The scenic county of Cumbria is set to receive a massive 10,000 new homes following a development push by Carlisle City Council. [emaillocker id=”71749″]

“I used to hear developers get nosebleeds if they go further north than Preston” quipped Jane Meek, Corporate Director for Economic Development at Carlisle City Council whilst speaking at our recent North West Development Conference.

The Council was keen buck that trend however, as Meek explained: “We made a conscious decision to engage with developers and we successfully doubled the number of developers working in the area.”

Carlisle is also receiving a major boon from the new Carlisle Lake District Airport, which Meek described has having “really put us on the map.”

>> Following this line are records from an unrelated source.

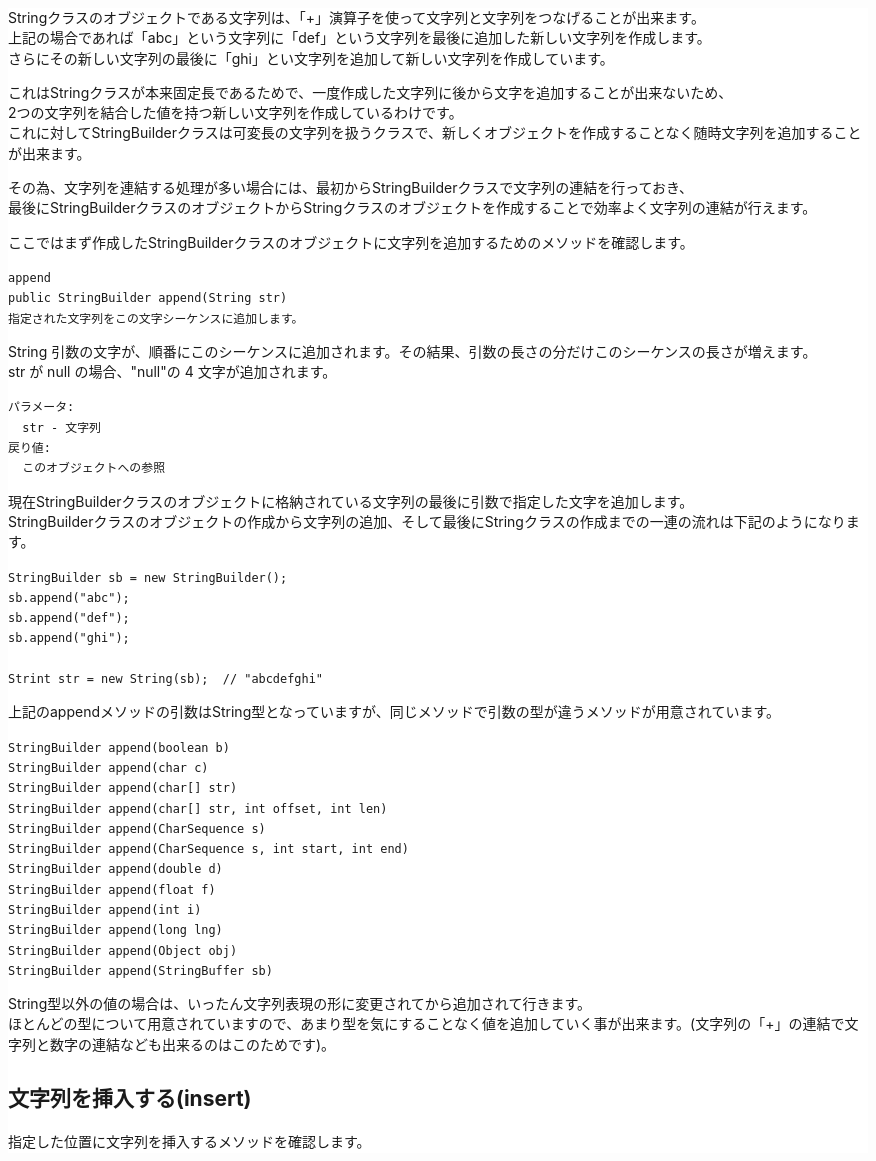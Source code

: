 Stringクラスのオブジェクトである文字列は、「+」演算子を使って文字列と文字列をつなげることが出来ます。<br/>
上記の場合であれば「abc」という文字列に「def」という文字列を最後に追加した新しい文字列を作成します。<br/>
さらにその新しい文字列の最後に「ghi」とい文字列を追加して新しい文字列を作成しています。<br/>

これはStringクラスが本来固定長であるためで、一度作成した文字列に後から文字を追加することが出来ないため、<br/>
2つの文字列を結合した値を持つ新しい文字列を作成しているわけです。<br/>
これに対してStringBuilderクラスは可変長の文字列を扱うクラスで、新しくオブジェクトを作成することなく随時文字列を追加することが出来ます。<br/>

その為、文字列を連結する処理が多い場合には、最初からStringBuilderクラスで文字列の連結を行っておき、<br/>
最後にStringBuilderクラスのオブジェクトからStringクラスのオブジェクトを作成することで効率よく文字列の連結が行えます。<br/>

ここではまず作成したStringBuilderクラスのオブジェクトに文字列を追加するためのメソッドを確認します。<br/>

	append
	public StringBuilder append(String str)
	指定された文字列をこの文字シーケンスに追加します。

String 引数の文字が、順番にこのシーケンスに追加されます。その結果、引数の長さの分だけこのシーケンスの長さが増えます。<br/>
str が null の場合、"null"の 4 文字が追加されます。<br/>

	パラメータ:
	  str - 文字列 
	戻り値:
	  このオブジェクトへの参照
	  
現在StringBuilderクラスのオブジェクトに格納されている文字列の最後に引数で指定した文字を追加します。<br/>
StringBuilderクラスのオブジェクトの作成から文字列の追加、そして最後にStringクラスの作成までの一連の流れは下記のようになります。<br/>

	StringBuilder sb = new StringBuilder();
	sb.append("abc");
	sb.append("def");
	sb.append("ghi");
	
	Strint str = new String(sb);  // "abcdefghi"
	
上記のappendメソッドの引数はString型となっていますが、同じメソッドで引数の型が違うメソッドが用意されています。<br/>

	StringBuilder append(boolean b)
	StringBuilder append(char c)
	StringBuilder append(char[] str)
	StringBuilder append(char[] str, int offset, int len)
	StringBuilder append(CharSequence s)
	StringBuilder append(CharSequence s, int start, int end)
	StringBuilder append(double d)
	StringBuilder append(float f)
	StringBuilder append(int i)
	StringBuilder append(long lng)
	StringBuilder append(Object obj)
	StringBuilder append(StringBuffer sb)
	
String型以外の値の場合は、いったん文字列表現の形に変更されてから追加されて行きます。<br/>
ほとんどの型について用意されていますので、あまり型を気にすることなく値を追加していく事が出来ます。(文字列の「+」の連結で文字列と数字の連結なども出来るのはこのためです)。<br/>

## 文字列を挿入する(insert)
指定した位置に文字列を挿入するメソッドを確認します。
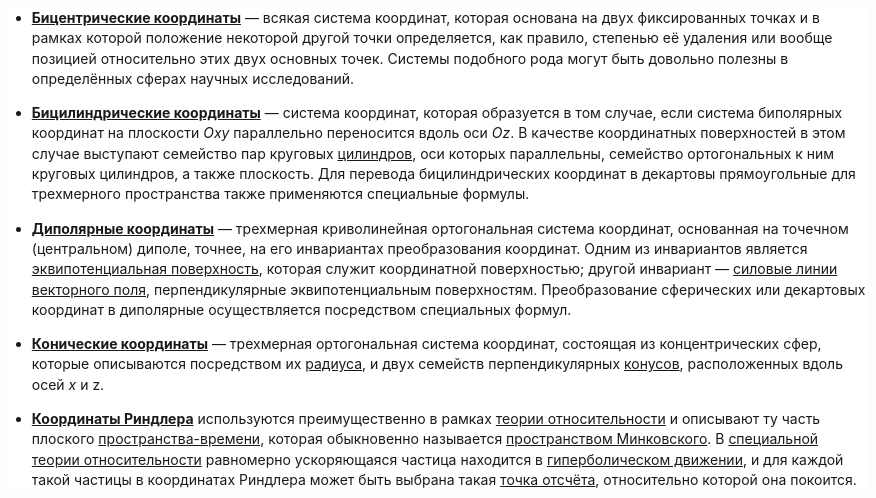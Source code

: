 - **[Бицентрические координаты](https://ru.wikipedia.org/wiki/%D0%91%D0%B8%D1%86%D0%B5%D0%BD%D1%82%D1%80%D0%B8%D1%87%D0%B5%D1%81%D0%BA%D0%B8%D0%B5_%D0%BA%D0%BE%D0%BE%D1%80%D0%B4%D0%B8%D0%BD%D0%B0%D1%82%D1%8B "Бицентрические координаты")** — всякая система координат, которая основана на двух фиксированных точках и в рамках которой положение некоторой другой точки определяется, как правило, степенью её удаления или вообще позицией относительно этих двух основных точек. Системы подобного рода могут быть довольно полезны в определённых сферах научных исследований.

- **[Бицилиндрические координаты](https://ru.wikipedia.org/w/index.php?title=%D0%91%D0%B8%D1%86%D0%B8%D0%BB%D0%B8%D0%BD%D0%B4%D1%80%D0%B8%D1%87%D0%B5%D1%81%D0%BA%D0%B8%D0%B5_%D0%BA%D0%BE%D0%BE%D1%80%D0%B4%D0%B8%D0%BD%D0%B0%D1%82%D1%8B&action=edit&redlink=1 "Бицилиндрические координаты (страница отсутствует)")** — система координат, которая образуется в том случае, если система биполярных координат на плоскости _Oxy_ параллельно переносится вдоль оси _Oz_. В качестве координатных поверхностей в этом случае выступают семейство пар круговых [цилиндров](https://ru.wikipedia.org/wiki/%D0%A6%D0%B8%D0%BB%D0%B8%D0%BD%D0%B4%D1%80 "Цилиндр"), оси которых параллельны, семейство ортогональных к ним круговых цилиндров, а также плоскость. Для перевода бицилиндрических координат в декартовы прямоугольные для трехмерного пространства также применяются специальные формулы.

- **[Диполярные координаты](https://ru.wikipedia.org/wiki/%D0%94%D0%B8%D0%BF%D0%BE%D0%BB%D1%8F%D1%80%D0%BD%D1%8B%D0%B5_%D0%BA%D0%BE%D0%BE%D1%80%D0%B4%D0%B8%D0%BD%D0%B0%D1%82%D1%8B "Диполярные координаты")** — трехмерная криволинейная ортогональная система координат, основанная на точечном (центральном) диполе, точнее, на его инвариантах преобразования координат. Одним из инвариантов является [эквипотенциальная поверхность](https://ru.wikipedia.org/wiki/%D0%AD%D0%BA%D0%B2%D0%B8%D0%BF%D0%BE%D1%82%D0%B5%D0%BD%D1%86%D0%B8%D0%B0%D0%BB%D1%8C%D0%BD%D0%B0%D1%8F_%D0%BF%D0%BE%D0%B2%D0%B5%D1%80%D1%85%D0%BD%D0%BE%D1%81%D1%82%D1%8C "Эквипотенциальная поверхность"), которая служит координатной поверхностью; другой инвариант — [силовые линии векторного поля](https://ru.wikipedia.org/wiki/%D0%A1%D0%B8%D0%BB%D0%BE%D0%B2%D1%8B%D0%B5_%D0%BB%D0%B8%D0%BD%D0%B8%D0%B8_%D0%B2%D0%B5%D0%BA%D1%82%D0%BE%D1%80%D0%BD%D0%BE%D0%B3%D0%BE_%D0%BF%D0%BE%D0%BB%D1%8F "Силовые линии векторного поля"), перпендикулярные эквипотенциальным поверхностям. Преобразование сферических или декартовых координат в диполярные осуществляется посредством специальных формул.

- **[Конические координаты](https://ru.wikipedia.org/wiki/%D0%9A%D0%BE%D0%BD%D0%B8%D1%87%D0%B5%D1%81%D0%BA%D0%B8%D0%B5_%D0%BA%D0%BE%D0%BE%D1%80%D0%B4%D0%B8%D0%BD%D0%B0%D1%82%D1%8B "Конические координаты")** — трехмерная ортогональная система координат, состоящая из концентрических сфер, которые описываются посредством их [радиуса](https://ru.wikipedia.org/wiki/%D0%A0%D0%B0%D0%B4%D0%B8%D1%83%D1%81 "Радиус"), и двух семейств перпендикулярных [конусов](https://ru.wikipedia.org/wiki/%D0%9A%D0%BE%D0%BD%D1%83%D1%81 "Конус"), расположенных вдоль осей _x_ и z.

- **[Координаты Риндлера](https://ru.wikipedia.org/wiki/%D0%9A%D0%BE%D0%BE%D1%80%D0%B4%D0%B8%D0%BD%D0%B0%D1%82%D1%8B_%D0%A0%D0%B8%D0%BD%D0%B4%D0%BB%D0%B5%D1%80%D0%B0 "Координаты Риндлера")** используются преимущественно в рамках [теории относительности](https://ru.wikipedia.org/wiki/%D0%A2%D0%B5%D0%BE%D1%80%D0%B8%D1%8F_%D0%BE%D1%82%D0%BD%D0%BE%D1%81%D0%B8%D1%82%D0%B5%D0%BB%D1%8C%D0%BD%D0%BE%D1%81%D1%82%D0%B8 "Теория относительности") и описывают ту часть плоского [пространства-времени](https://ru.wikipedia.org/wiki/%D0%9F%D1%80%D0%BE%D1%81%D1%82%D1%80%D0%B0%D0%BD%D1%81%D1%82%D0%B2%D0%BE-%D0%B2%D1%80%D0%B5%D0%BC%D1%8F "Пространство-время"), которая обыкновенно называется [пространством Минковского](https://ru.wikipedia.org/wiki/%D0%9F%D1%80%D0%BE%D1%81%D1%82%D1%80%D0%B0%D0%BD%D1%81%D1%82%D0%B2%D0%BE_%D0%9C%D0%B8%D0%BD%D0%BA%D0%BE%D0%B2%D1%81%D0%BA%D0%BE%D0%B3%D0%BE "Пространство Минковского"). В [специальной теории относительности](https://ru.wikipedia.org/wiki/%D0%A1%D0%BF%D0%B5%D1%86%D0%B8%D0%B0%D0%BB%D1%8C%D0%BD%D0%B0%D1%8F_%D1%82%D0%B5%D0%BE%D1%80%D0%B8%D1%8F_%D0%BE%D1%82%D0%BD%D0%BE%D1%81%D0%B8%D1%82%D0%B5%D0%BB%D1%8C%D0%BD%D0%BE%D1%81%D1%82%D0%B8 "Специальная теория относительности") равномерно ускоряющаяся частица находится в [гиперболическом движении](https://ru.wikipedia.org/wiki/%D0%93%D0%B8%D0%BF%D0%B5%D1%80%D0%B1%D0%BE%D0%BB%D0%B8%D1%87%D0%B5%D1%81%D0%BA%D0%BE%D0%B5_%D0%B4%D0%B2%D0%B8%D0%B6%D0%B5%D0%BD%D0%B8%D0%B5 "Гиперболическое движение"), и для каждой такой частицы в координатах Риндлера может быть выбрана такая [точка отсчёта](https://ru.wikipedia.org/wiki/%D0%A2%D0%BE%D1%87%D0%BA%D0%B0_%D0%BE%D1%82%D1%81%D1%87%D1%91%D1%82%D0%B0 "Точка отсчёта"), относительно которой она покоится.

This has been accompanied with a high street regeneration, enabled by the town’s successful bid to both the High Street and Stronger Towns Funds.

Further funding has also come from a major devolution deal – the £350m Borderlands Growth Deal. This cross-border funding allocation for Cumbria, Dumfries and Galloway, Northumberland and the Scottish Borders has successfully helped unlock new developments across the regions.

Industrial development is also accompanying this, with the Kingmoor Industrial estate having gained Enterprise Zone status in 2016, making it the only Enterprise Zone in the county. Meek described the unique opportunity of the development: “Kingmoor offers sites for development, particularly for logistics, advanced manufacturing and the nuclear supply chain.”

Liverpool’s iconic art deco Littlewoods building, once a major betting hub, is being restored to its former glory by developer Capital & Centric.

Surviving 17 years of disuse and a fire in 2018, the building is being repurposed as a film and television studio for Twickenham Studios, providing two sound stages and an industry hub.

Co-Founder of Capital & Centric, Adam Higgins described the unique advantage of the location: “It is very unusual to get a film studio location only a mile away from the city and only a mile from the motorway. It’s almost unheard of.”

Liverpool is currently the most filmed city in the UK outside of London, due in part to its unique heritage. Yet the £30m development has the potential to change the industry’s relationship with the city. Higgins explained the development could “increase the average filming in the city from 7 days to 9 months.”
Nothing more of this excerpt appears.